TWO HUNDRED AND THIRTY YEARS ago, 38-year-old Spanish explorer Dionisio Alcalá Galiano and his crew became the first white people to demonstrate that what we now know as Vancouver Island is in fact … an island. In the spring and summer of 1792, the Spanish mariners proved this point by sailing around the enormous body of land, counterclockwise, from Nootka Sound on the island’s west coast.
Indigenous peoples, who had lived on the great island for thousands of years, were likely unimpressed by this “discovery.” But still—navigating through miles of twisting waterways, contrary winds and powerful, reversing tidal currents in 46-foot sailing ships with no motors or maps—it was a remarkable feat of seamanship. Along the way, the Spaniards had an unplanned but amicable meeting with British explorer George Vancouver, who was also circling—in the opposite direction—the island that eventually bore his name.
This summer, Osprey, a 22-foot C-Dory with twin 50-horsepower outboards, fog-piercing radar, and electronic navigation systems out the wazoo, will attempt a 950-mile circumnavigation of the world’s 43rd largest island, in the same counterclockwise direction taken by Galiano. For the first third of the voyage—from Anacortes, Wash. to Port Hardy, B.C.—skipper Andy Ryan will be joined by his longtime friend Julie Burman. After that, he’ll be on his own.

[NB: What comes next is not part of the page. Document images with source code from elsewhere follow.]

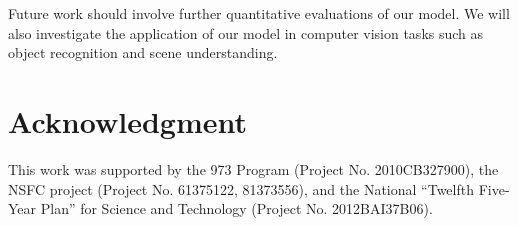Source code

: \documentclass[conference]{IEEEtran}
\begin{document}
Future work should involve further quantitative evaluations of our model.
We will also investigate the application of our model in computer vision tasks
such as object recognition and scene understanding.

\section*{Acknowledgment}

This work was supported by the 973 Program (Project No. 2010CB327900), 
the NSFC project (Project No. 61375122, 81373556), 
and the National ``Twelfth Five-Year Plan'' for Science and Technology (Project No. 2012BAI37B06).



\end{document}
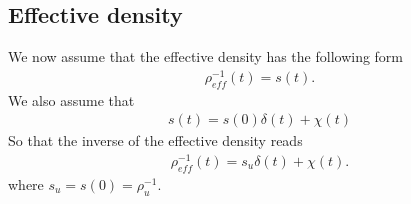 \documentclass[11pt]{article}
\begin{document}
\subsection*{Effective density} 
We now assume that the effective density has the following form
\begin{eqnarray}
 \rho^{-1}_{eff}(t) = s(t).
\end{eqnarray}
We also assume that 
\begin{eqnarray}
 s(t) = s(0)\delta(t)+\chi(t)
\end{eqnarray}
So that the inverse of the effective density reads
\begin{eqnarray}
 \rho^{-1}_{eff}(t) = s_u\delta(t)+\chi(t).
\end{eqnarray}
where $s_u = s(0)=\rho^{-1}_u$.
\end{document}
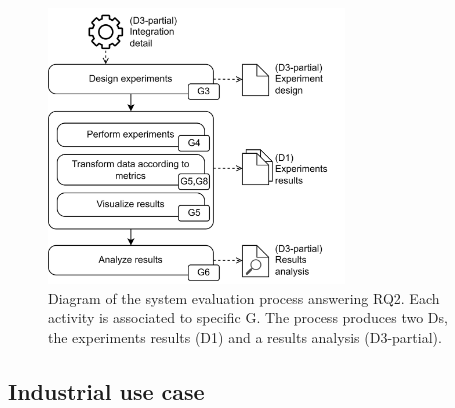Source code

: \begin{figure}[!ht]
    \begin{center}
    \includegraphics[width=0.7\textwidth]{figures/3-method/method_exp.png}
    \caption[System evaluation process - Legacy vs. IcedHops]{Diagram of the system evaluation process answering \gls{RQ}2. Each activity is associated to specific \gls{G}. The process produces two \glspl{D}, the experiments results (\gls{D}1) and a results analysis (\gls{D}3-partial).}
    \label{fig:method_experiments}
    \end{center}
\end{figure}


\subsection{Industrial use case}
\label{subsec:method_use_case}

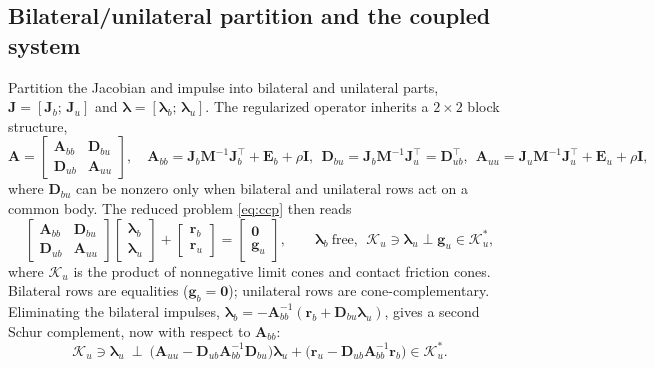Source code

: \documentclass{article}
\newcommand{\M}{\mathbf{M}}
\newcommand{\Jac}{\mathbf{J}}
\newcommand{\Del}{\mathbf{D}}         %
\newcommand{\Ecomp}{\mathbf{E}}       %
\newcommand{\Aop}{\mathbf{A}}         %
\newcommand{\blam}{\boldsymbol{\lambda}}
\newcommand{\rhs}{\mathbf{r}}
\newcommand{\Kadm}{\mathcal{K}}          %
\newcommand{\gvel}{\mathbf{g}}           %
\newcommand{\reg}{\rho}                  %
\newcommand{\Id}{\mathbf{I}}
\theoremstyle{plain}
\theoremstyle{definition}
\begin{document}
\subsection{Bilateral/unilateral partition and the coupled system}
\label{sec:coupled}
Partition the Jacobian and impulse into bilateral and unilateral parts,
$\Jac=[\Jac_b;\,\Jac_u]$ and $\blam=[\blam_b;\,\blam_u]$. The regularized
operator inherits a $2\times2$ block structure,
\begin{equation}
\Aop=\begin{bmatrix}\Aop_{bb}&\Del_{bu}\\ \Del_{ub}&\Aop_{uu}\end{bmatrix},
\quad
\Aop_{bb}=\Jac_b\M^{-1}\Jac_b^{\top}+\Ecomp_b+\reg\Id,\ \
\Del_{bu}=\Jac_b\M^{-1}\Jac_u^{\top}=\Del_{ub}^{\top},\ \
\Aop_{uu}=\Jac_u\M^{-1}\Jac_u^{\top}+\Ecomp_u+\reg\Id,
\label{eq:partitioned-operator}
\end{equation}
where $\Del_{bu}$ can be nonzero only when bilateral and unilateral rows act on
a common body. The reduced problem \eqref{eq:ccp} then reads
\begin{equation}
\begin{bmatrix}\Aop_{bb}&\Del_{bu}\\ \Del_{ub}&\Aop_{uu}\end{bmatrix}
\begin{bmatrix}\blam_b\\ \blam_u\end{bmatrix}
+\begin{bmatrix}\rhs_b\\ \rhs_u\end{bmatrix}
=\begin{bmatrix}\mathbf 0\\ \gvel_u\end{bmatrix},
\qquad
\blam_b\ \text{free},\ \ \Kadm_u\ni\blam_u\perp\gvel_u\in\Kadm_u^{*},
\label{eq:coupled}
\end{equation}
where $\Kadm_u$ is the product of nonnegative limit cones and contact friction
cones. Bilateral rows are equalities ($\gvel_b=\mathbf 0$); unilateral rows are
cone-complementary. Eliminating the bilateral impulses,
$\blam_b=-\Aop_{bb}^{-1}(\rhs_b+\Del_{bu}\blam_u)$, gives a second Schur
complement, now with respect to $\Aop_{bb}$:
\begin{equation}
\Kadm_u\ni\blam_u\ \perp\
\bigl(\Aop_{uu}-\Del_{ub}\Aop_{bb}^{-1}\Del_{bu}\bigr)\blam_u
+\bigl(\rhs_u-\Del_{ub}\Aop_{bb}^{-1}\rhs_b\bigr)\in\Kadm_u^{*}.
\label{eq:schur}
\end{equation}
\end{document}
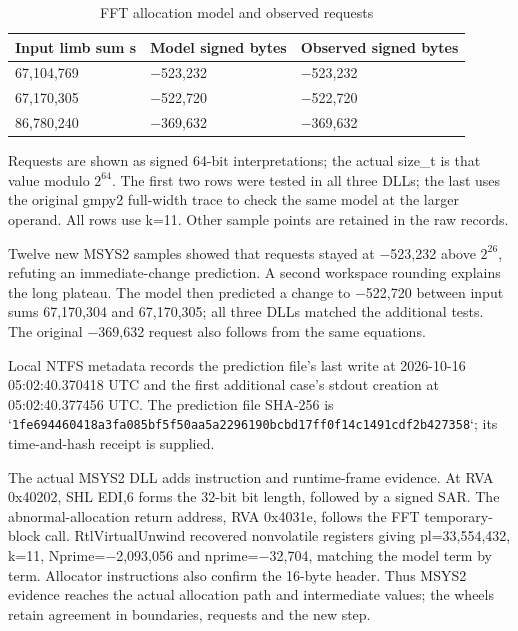 \documentclass[11pt,a4paper]{article}
\begin{document}
\begin{table}[htbp]
\centering\small
\caption{FFT allocation model and observed requests}
\begin{tabularx}{\linewidth}{lXX}
\toprule
Input limb sum s & Model signed bytes & Observed signed bytes \\
\midrule
67,104,769 & \ensuremath{-}523,232 & \ensuremath{-}523,232 \\
67,170,305 & \ensuremath{-}522,720 & \ensuremath{-}522,720 \\
86,780,240 & \ensuremath{-}369,632 & \ensuremath{-}369,632 \\
\bottomrule
\end{tabularx}
\end{table}

Requests are shown as signed 64-bit interpretations; the actual size\_\allowbreak{}t is that value modulo $2^{64}$. The first two rows were tested in all three DLLs; the last uses the original gmpy2 full-width trace to check the same model at the larger operand. All rows use k=11. Other sample points are retained in the raw records.

Twelve new MSYS2 samples showed that requests stayed at \ensuremath{-}523,232 above $2^{26}$, refuting an immediate-change prediction. A second workspace rounding explains the long plateau. The model then predicted a change to \ensuremath{-}522,720 between input sums 67,170,304 and 67,170,305; all three DLLs matched the additional tests. The original \ensuremath{-}369,632 request also follows from the same equations.

Local NTFS metadata records the prediction file's last write at 2026-10-16 05:02:40.370418 UTC and the first additional case's stdout creation at 05:02:40.377456 UTC. The prediction file SHA-256 is `\texttt{1fe694460418a3fa\allowbreak{}085bf5f50aa5a229\allowbreak{}6190bcbd17ff0f14\allowbreak{}c1491cdf2b427358}`; its time-and-hash receipt is supplied.

The actual MSYS2 DLL adds instruction and runtime-frame evidence. At RVA 0x40202, SHL EDI,6 forms the 32-bit bit length, followed by a signed SAR. The abnormal-allocation return address, RVA 0x4031e, follows the FFT temporary-block call. RtlVirtualUnwind recovered nonvolatile registers giving pl=33,554,432, k=11, Nprime=\ensuremath{-}2,093,056 and nprime=\ensuremath{-}32,704, matching the model term by term. Allocator instructions also confirm the 16-byte header. Thus MSYS2 evidence reaches the actual allocation path and intermediate values; the wheels retain agreement in boundaries, requests and the new step.
\end{document}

Galiano, incidentally, lived for 12 more years after his circumnavigation of Canada’s big western island. By October 18, 1805, the now 50-year-old master mariner had risen to the rank of commodore, and was in command of a 76-gun ship of the line—part of a combined French-Spanish armada in the service of Napoleon Bonaparte. Off Cape Trafalgar, on the southwest coast of Spain, the French and Spanish encountered a smaller British fleet commanded by Vice Admiral Horatio Nelson. In the ensuing battle, Galiano was killed by a cannon ball. The British fleet famously won that contest; but Lord Nelson—later lionized as hero of the engagement—also perished, shot down on deck by a French sniper.